Linux maintainer tooling and workflows
 help / color / mirror / Atom feed
* Fetching an mbox from lore
@ 2023-07-22 17:12 Maxime Ripard
  2023-07-22 18:47 ` Willy Tarreau
                   ` (2 more replies)
  0 siblings, 3 replies; 6+ messages in thread
From: Maxime Ripard @ 2023-07-22 17:12 UTC (permalink / raw)
  To: Konstantin Ryabitsev; +Cc: users, tools

[-- Attachment #1: Type: text/plain, Size: 1908 bytes --]

Hi,

I've been trying to fetch an mbox from lore with an arbitrary search request.

I could fetch it fine using curl with the following example:

curl -XPOST -H "Content-Length:0" -OJ "http://lore.kernel.org/linux-clk/?q=d:1.week.ago..&x=m"

This returns a gzip'd mbox, everything's fine.

However, for some reason I can't duplicate it with python's requests
API, and it looks like I get redirected back and forth between HTTPS and
HTTP when I try to connect with the following script:

#!/usr/bin/env python3

from urllib.parse import urlparse

from requests import Request, Session

LORE_URL = "https://lore.kernel.org/linux-clk"

def try_url_redirect(url):
    headers={"Content-Length": "0"}
    params={"q": "d:1.week.ago..", "x": "m"}

    s = Session()

    req = Request('POST', url, headers=headers, params=params)
    p = req.prepare()

    print("Trying to connect to %s" % p.url)

    resp = s.send(p, allow_redirects=False)

    if resp.status_code == 301:
        print("Redirecting to %s" % resp.headers['location'])

        url = urlparse(resp.headers['location'])
        url = url._replace(query="")

        return (resp.status_code, url.geturl())

if __name__ == '__main__':
    code, url = try_url_redirect(LORE_URL)
    try_url_redirect(url)

The output is:

Trying to connect to https://lore.kernel.org/linux-clk?q=d%3A1.week.ago..&x=m
Redirecting to http://lore.kernel.org/linux-clk/?q=d%3A1.week.ago..&x=m
Trying to connect to http://lore.kernel.org/linux-clk/?q=d%3A1.week.ago..&x=m
Redirecting to https://lore.kernel.org/linux-clk/?q=d%3A1.week.ago..&x=m

If I do allow redirects, then requests will issue a GET on the new
location and I'll end up with the HTML webpage of that request.

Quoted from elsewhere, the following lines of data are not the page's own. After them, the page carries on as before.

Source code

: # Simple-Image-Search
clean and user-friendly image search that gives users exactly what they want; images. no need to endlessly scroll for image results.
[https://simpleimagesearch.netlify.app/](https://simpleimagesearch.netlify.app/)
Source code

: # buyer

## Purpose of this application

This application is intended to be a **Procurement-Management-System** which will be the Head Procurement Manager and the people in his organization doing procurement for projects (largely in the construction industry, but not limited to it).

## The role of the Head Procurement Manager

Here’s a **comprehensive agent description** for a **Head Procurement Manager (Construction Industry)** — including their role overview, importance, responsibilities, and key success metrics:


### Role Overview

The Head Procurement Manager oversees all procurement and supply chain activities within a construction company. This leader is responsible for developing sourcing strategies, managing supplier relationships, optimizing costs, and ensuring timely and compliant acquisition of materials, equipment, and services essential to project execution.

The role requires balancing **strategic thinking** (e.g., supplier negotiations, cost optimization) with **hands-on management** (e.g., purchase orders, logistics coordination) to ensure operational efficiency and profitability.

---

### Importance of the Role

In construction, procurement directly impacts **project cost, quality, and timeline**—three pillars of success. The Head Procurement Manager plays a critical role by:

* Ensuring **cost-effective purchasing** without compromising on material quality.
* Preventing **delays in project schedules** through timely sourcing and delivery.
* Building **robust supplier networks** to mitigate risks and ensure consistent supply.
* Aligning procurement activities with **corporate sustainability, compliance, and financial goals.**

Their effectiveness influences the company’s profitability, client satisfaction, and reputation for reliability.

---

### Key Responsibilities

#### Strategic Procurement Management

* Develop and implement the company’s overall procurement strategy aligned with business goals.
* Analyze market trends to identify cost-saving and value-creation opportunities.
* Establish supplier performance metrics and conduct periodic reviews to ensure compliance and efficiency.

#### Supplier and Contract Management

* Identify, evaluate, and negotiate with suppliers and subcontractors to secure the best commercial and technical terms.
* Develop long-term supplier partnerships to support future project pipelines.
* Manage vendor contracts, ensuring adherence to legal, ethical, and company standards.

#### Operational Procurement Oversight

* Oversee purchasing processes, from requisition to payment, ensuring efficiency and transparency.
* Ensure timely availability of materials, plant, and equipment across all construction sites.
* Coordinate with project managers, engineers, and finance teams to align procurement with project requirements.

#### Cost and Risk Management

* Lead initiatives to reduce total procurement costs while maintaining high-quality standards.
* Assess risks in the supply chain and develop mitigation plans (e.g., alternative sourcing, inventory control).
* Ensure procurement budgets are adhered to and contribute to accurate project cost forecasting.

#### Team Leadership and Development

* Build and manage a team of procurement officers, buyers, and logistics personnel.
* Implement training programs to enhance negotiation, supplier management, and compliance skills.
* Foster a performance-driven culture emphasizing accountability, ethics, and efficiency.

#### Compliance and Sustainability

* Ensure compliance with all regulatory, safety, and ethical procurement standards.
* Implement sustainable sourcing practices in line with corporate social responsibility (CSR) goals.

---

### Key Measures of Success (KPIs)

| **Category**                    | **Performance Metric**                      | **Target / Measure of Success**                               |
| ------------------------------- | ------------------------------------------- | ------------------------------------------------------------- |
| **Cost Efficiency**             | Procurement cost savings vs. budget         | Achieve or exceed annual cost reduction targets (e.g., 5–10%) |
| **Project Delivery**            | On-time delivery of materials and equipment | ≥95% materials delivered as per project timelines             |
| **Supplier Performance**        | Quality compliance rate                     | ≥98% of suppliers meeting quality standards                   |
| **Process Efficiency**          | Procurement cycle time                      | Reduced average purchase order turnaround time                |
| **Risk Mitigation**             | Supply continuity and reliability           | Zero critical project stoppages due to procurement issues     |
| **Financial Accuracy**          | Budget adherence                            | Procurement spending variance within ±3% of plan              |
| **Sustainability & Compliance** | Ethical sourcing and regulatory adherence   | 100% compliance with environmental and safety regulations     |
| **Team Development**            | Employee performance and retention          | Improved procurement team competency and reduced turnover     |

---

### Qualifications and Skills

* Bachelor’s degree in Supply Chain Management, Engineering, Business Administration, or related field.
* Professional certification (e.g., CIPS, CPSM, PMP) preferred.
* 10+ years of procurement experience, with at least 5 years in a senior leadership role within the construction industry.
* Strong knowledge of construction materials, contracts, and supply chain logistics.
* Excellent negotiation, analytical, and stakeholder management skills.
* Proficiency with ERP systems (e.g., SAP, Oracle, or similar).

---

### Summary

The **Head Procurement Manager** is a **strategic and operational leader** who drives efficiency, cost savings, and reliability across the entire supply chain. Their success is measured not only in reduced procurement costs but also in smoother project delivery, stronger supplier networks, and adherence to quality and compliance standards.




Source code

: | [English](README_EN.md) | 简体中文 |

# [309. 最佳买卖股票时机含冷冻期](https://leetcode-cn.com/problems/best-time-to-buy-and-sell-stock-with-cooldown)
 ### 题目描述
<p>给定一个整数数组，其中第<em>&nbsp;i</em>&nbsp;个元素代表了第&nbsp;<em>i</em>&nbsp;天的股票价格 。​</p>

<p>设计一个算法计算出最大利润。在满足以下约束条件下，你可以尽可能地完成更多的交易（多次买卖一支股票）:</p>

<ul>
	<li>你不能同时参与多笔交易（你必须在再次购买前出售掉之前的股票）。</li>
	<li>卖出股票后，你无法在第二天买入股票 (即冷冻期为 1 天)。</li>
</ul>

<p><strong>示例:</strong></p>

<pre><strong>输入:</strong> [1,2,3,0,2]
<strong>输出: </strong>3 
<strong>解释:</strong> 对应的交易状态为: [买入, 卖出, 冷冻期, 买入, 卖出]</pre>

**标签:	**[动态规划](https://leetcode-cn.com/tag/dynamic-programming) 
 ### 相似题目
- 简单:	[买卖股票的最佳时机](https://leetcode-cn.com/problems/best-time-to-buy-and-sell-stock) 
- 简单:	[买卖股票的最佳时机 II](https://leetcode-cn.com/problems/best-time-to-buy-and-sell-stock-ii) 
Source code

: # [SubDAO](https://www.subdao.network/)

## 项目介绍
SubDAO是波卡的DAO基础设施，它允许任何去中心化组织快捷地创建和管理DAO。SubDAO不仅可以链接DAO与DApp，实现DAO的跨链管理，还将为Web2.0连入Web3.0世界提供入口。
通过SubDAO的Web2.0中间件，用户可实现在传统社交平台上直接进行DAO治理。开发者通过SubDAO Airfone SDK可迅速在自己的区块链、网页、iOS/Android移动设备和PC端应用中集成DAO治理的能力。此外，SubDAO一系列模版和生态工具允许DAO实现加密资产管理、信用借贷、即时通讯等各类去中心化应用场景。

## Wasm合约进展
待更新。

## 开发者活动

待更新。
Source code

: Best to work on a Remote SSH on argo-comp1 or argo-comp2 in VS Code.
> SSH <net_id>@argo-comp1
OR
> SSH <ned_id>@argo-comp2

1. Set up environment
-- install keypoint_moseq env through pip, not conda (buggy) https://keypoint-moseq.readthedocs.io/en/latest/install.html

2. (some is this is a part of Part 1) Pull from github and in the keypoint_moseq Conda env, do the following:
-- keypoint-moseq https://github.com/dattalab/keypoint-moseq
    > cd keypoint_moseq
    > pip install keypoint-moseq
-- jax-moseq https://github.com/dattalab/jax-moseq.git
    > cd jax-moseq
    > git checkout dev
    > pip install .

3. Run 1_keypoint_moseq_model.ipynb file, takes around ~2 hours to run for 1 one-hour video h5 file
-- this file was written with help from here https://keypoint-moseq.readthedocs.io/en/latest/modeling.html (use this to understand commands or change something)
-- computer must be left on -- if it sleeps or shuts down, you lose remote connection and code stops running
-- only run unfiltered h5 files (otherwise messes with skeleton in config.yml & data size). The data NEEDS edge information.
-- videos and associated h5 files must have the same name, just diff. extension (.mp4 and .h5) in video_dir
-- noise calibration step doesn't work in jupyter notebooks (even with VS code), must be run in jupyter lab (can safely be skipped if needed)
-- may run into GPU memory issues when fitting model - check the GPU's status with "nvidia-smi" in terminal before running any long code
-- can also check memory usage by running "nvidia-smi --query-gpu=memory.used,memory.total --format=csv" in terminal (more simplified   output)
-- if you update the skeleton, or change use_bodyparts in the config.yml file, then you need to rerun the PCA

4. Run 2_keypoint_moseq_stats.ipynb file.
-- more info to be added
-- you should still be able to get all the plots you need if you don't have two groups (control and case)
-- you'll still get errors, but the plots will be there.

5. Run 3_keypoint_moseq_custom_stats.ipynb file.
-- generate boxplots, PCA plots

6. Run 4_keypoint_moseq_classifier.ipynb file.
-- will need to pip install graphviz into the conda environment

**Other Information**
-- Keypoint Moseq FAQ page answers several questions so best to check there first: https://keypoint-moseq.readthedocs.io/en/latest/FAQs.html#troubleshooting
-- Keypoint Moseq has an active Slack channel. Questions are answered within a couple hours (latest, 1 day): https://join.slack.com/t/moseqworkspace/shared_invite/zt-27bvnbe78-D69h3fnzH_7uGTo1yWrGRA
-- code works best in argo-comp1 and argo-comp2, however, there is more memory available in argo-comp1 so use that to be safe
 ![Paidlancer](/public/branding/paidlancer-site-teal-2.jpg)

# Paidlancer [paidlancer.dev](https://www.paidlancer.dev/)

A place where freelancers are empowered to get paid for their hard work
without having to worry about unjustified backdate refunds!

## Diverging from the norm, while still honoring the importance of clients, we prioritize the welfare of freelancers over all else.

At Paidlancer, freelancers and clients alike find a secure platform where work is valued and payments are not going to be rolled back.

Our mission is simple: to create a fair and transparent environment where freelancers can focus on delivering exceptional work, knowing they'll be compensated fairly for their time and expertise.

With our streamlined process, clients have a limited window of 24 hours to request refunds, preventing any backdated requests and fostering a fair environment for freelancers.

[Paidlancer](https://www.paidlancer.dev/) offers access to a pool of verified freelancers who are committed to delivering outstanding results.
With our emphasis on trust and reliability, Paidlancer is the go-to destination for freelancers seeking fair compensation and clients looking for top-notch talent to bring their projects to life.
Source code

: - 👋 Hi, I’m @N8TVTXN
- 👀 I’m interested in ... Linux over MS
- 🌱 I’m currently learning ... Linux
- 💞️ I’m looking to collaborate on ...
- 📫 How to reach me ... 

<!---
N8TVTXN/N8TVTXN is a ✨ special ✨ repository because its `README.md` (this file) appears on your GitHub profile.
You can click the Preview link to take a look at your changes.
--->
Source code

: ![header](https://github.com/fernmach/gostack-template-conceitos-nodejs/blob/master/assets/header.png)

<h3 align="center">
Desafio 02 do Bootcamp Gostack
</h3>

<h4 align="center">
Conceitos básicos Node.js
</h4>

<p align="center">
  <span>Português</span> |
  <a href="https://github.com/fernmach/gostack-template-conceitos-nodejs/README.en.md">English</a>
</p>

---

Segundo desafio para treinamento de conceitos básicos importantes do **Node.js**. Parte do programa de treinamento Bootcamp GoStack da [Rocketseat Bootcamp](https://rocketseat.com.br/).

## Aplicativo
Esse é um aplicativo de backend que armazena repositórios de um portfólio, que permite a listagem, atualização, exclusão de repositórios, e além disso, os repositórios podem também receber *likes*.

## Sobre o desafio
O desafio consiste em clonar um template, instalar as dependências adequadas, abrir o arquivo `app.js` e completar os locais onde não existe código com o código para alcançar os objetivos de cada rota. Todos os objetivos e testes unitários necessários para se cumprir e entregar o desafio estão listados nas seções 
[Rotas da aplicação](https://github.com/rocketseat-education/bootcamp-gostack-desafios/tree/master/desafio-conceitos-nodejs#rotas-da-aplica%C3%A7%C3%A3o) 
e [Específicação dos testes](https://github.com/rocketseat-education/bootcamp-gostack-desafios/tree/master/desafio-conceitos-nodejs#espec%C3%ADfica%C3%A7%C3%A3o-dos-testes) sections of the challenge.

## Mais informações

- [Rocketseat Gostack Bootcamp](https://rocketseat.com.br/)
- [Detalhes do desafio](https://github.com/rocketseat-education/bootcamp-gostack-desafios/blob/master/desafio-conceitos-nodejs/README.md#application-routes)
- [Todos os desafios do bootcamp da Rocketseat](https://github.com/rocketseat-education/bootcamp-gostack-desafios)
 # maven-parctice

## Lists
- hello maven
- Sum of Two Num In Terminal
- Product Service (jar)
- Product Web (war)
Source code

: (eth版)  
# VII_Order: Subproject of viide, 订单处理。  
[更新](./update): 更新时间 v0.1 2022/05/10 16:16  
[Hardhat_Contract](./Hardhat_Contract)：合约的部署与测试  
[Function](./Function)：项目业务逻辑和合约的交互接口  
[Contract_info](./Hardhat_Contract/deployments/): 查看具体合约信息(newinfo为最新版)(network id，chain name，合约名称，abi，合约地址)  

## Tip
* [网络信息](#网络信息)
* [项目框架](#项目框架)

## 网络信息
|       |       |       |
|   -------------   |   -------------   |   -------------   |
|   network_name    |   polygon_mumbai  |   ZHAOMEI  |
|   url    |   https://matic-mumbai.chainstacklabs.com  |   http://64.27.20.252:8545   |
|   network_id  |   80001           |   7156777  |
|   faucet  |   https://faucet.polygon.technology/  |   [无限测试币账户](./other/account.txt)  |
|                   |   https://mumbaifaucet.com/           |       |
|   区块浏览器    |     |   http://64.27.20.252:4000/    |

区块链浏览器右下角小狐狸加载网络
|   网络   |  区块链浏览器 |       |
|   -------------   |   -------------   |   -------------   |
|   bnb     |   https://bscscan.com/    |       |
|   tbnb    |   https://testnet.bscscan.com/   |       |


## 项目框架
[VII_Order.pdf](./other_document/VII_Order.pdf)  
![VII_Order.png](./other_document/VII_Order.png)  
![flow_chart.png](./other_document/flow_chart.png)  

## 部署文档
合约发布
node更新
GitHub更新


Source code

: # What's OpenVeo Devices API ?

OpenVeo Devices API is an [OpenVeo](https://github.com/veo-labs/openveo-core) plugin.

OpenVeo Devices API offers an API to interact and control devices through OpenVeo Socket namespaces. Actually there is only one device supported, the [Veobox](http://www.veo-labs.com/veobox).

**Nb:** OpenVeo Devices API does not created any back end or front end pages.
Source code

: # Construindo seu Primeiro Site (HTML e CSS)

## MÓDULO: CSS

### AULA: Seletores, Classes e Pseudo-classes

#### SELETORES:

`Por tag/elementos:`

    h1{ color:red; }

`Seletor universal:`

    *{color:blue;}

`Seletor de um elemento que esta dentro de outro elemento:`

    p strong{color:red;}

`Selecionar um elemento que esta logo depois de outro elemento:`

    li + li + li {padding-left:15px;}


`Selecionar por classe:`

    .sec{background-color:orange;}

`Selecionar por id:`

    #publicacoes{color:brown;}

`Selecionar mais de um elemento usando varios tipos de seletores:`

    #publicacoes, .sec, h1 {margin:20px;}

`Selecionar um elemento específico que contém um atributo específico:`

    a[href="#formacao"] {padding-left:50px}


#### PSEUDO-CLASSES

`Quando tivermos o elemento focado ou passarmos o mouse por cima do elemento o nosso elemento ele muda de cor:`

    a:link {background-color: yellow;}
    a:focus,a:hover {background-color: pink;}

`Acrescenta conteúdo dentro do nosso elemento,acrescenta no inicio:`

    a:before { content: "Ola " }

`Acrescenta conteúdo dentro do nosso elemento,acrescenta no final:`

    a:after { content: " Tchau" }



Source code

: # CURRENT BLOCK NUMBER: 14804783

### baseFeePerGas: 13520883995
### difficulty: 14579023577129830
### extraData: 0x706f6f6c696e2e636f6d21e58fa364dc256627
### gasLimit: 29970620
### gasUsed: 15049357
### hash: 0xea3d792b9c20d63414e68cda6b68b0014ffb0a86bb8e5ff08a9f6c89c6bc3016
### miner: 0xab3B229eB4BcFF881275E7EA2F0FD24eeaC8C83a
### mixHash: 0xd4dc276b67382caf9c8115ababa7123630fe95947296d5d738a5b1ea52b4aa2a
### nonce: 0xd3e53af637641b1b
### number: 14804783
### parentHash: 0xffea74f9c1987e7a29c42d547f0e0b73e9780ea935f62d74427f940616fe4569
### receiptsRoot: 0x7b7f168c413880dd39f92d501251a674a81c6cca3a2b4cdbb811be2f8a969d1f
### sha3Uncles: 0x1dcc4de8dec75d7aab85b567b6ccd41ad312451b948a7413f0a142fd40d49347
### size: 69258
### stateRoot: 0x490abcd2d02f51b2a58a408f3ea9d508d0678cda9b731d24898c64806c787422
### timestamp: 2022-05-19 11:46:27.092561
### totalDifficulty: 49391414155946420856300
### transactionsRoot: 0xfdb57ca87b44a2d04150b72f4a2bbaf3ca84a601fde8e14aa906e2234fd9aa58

Am I trying to do something not supported here, or is it supposed to
work and my script is wrong for some reason?

Thanks!
Maxime

[-- Attachment #2: signature.asc --]
[-- Type: application/pgp-signature, Size: 228 bytes --]

^ permalink raw reply	[flat|nested] 6+ messages in thread

* Re: Fetching an mbox from lore
  2023-07-22 17:12 Fetching an mbox from lore Maxime Ripard
@ 2023-07-22 18:47 ` Willy Tarreau
  2023-07-22 22:34 ` Rob Herring
  2023-07-23  1:36 ` Eric Wong
  2 siblings, 0 replies; 6+ messages in thread
From: Willy Tarreau @ 2023-07-22 18:47 UTC (permalink / raw)
  To: Maxime Ripard; +Cc: Konstantin Ryabitsev, users, tools

Hi Maxime,

On Sat, Jul 22, 2023 at 07:12:33PM +0200, Maxime Ripard wrote:
> Hi,
> 
> I've been trying to fetch an mbox from lore with an arbitrary search request.
> 
> I could fetch it fine using curl with the following example:
> 
> curl -XPOST -H "Content-Length:0" -OJ "http://lore.kernel.org/linux-clk/?q=d:1.week.ago..&x=m"
> 
> This returns a gzip'd mbox, everything's fine.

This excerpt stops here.